**Your objective**. In the reply, include exactly the lines of the entries below from the first to the line with "- Los [conjuntos", that line included.

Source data
= Beginning of Section =

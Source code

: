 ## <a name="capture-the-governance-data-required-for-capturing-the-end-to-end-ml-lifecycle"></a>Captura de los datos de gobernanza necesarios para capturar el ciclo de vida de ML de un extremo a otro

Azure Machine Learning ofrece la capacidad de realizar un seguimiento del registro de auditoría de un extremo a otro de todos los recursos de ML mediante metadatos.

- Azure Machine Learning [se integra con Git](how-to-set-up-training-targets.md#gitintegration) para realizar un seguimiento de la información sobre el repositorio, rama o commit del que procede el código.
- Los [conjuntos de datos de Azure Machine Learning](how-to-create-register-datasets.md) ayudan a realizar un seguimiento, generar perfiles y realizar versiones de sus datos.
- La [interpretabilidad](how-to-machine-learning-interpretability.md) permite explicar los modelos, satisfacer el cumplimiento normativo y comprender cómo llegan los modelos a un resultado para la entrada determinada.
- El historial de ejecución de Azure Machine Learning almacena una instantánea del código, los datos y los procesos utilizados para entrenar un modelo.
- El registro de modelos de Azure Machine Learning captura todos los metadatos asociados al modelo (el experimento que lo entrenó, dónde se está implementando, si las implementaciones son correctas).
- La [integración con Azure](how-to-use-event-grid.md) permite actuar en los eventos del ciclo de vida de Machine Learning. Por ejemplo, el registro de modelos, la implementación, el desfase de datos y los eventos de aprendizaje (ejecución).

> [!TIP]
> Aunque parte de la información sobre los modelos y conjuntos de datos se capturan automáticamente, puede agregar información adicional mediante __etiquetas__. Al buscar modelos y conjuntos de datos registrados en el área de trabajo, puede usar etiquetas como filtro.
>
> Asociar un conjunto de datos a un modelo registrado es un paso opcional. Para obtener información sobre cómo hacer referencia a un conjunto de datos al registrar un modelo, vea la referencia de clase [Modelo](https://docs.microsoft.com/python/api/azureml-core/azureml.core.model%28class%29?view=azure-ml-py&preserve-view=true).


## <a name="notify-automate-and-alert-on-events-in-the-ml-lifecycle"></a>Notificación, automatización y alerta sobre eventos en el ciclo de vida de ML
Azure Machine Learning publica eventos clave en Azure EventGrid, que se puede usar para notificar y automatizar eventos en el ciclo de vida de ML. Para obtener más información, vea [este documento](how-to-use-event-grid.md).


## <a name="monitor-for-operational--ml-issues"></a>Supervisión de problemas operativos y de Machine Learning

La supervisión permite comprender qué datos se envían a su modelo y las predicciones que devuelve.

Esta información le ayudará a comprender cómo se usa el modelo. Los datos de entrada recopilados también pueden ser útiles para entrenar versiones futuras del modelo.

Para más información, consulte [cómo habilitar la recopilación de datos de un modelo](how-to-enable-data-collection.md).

= End of Section =

**Task response**.
Source code

: ## <a name="capture-the-governance-data-required-for-capturing-the-end-to-end-ml-lifecycle"></a>Captura de los datos de gobernanza necesarios para capturar el ciclo de vida de ML de un extremo a otro

Azure Machine Learning ofrece la capacidad de realizar un seguimiento del registro de auditoría de un extremo a otro de todos los recursos de ML mediante metadatos.

- Azure Machine Learning [se integra con Git](how-to-set-up-training-targets.md#gitintegration) para realizar un seguimiento de la información sobre el repositorio, rama o commit del que procede el código.
- Los [conjuntos de datos de Azure Machine Learning](how-to-create-register-datasets.md) ayudan a realizar un seguimiento, generar perfiles y realizar versiones de sus datos.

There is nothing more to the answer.